= Task directions =
Going line by line through the entries below, tally those that hold the string "journey". Give only the total.

•••

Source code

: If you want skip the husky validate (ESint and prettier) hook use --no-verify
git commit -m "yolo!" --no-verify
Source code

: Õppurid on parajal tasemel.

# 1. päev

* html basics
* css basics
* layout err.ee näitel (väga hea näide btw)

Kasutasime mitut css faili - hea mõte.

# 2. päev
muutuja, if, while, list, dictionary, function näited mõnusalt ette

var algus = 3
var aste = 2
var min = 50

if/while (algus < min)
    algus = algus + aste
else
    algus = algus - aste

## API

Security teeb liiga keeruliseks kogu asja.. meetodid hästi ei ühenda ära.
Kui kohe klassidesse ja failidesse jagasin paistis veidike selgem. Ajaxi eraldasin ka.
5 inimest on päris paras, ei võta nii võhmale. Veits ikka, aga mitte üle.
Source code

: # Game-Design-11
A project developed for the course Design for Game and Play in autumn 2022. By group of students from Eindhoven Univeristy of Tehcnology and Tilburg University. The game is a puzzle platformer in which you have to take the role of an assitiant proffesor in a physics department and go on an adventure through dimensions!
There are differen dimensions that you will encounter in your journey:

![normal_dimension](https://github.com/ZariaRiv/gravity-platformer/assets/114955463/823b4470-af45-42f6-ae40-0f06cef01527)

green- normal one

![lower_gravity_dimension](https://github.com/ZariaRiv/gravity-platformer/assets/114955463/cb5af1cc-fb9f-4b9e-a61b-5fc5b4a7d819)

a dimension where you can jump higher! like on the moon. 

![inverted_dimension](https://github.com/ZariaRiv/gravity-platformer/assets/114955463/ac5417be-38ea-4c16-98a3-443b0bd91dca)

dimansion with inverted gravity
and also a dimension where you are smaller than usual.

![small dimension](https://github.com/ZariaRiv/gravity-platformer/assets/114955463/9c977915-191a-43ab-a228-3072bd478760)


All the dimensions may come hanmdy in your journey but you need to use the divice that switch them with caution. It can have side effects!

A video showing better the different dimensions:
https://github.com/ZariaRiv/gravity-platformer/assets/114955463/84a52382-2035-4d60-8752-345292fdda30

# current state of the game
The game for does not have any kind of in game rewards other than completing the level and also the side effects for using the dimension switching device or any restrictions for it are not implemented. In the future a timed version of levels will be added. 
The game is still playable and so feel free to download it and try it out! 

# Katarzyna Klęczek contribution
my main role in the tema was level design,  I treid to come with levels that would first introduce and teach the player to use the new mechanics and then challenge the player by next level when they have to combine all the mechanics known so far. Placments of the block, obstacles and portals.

•••

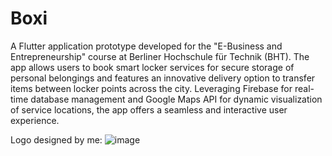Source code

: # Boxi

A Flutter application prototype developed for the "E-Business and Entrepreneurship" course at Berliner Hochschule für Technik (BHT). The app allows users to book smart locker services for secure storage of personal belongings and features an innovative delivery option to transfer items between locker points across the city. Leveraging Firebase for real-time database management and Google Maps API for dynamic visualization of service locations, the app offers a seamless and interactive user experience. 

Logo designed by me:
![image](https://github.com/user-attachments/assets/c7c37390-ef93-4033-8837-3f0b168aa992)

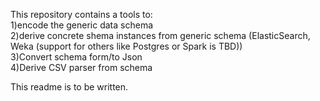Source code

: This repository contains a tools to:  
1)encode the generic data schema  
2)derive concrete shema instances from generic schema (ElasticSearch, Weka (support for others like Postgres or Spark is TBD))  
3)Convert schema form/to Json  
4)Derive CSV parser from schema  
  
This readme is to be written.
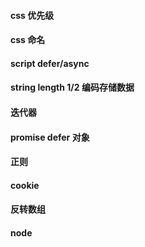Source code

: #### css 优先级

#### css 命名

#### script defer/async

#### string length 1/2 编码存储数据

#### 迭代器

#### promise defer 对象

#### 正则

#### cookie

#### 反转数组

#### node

•••

= Exercise response =
2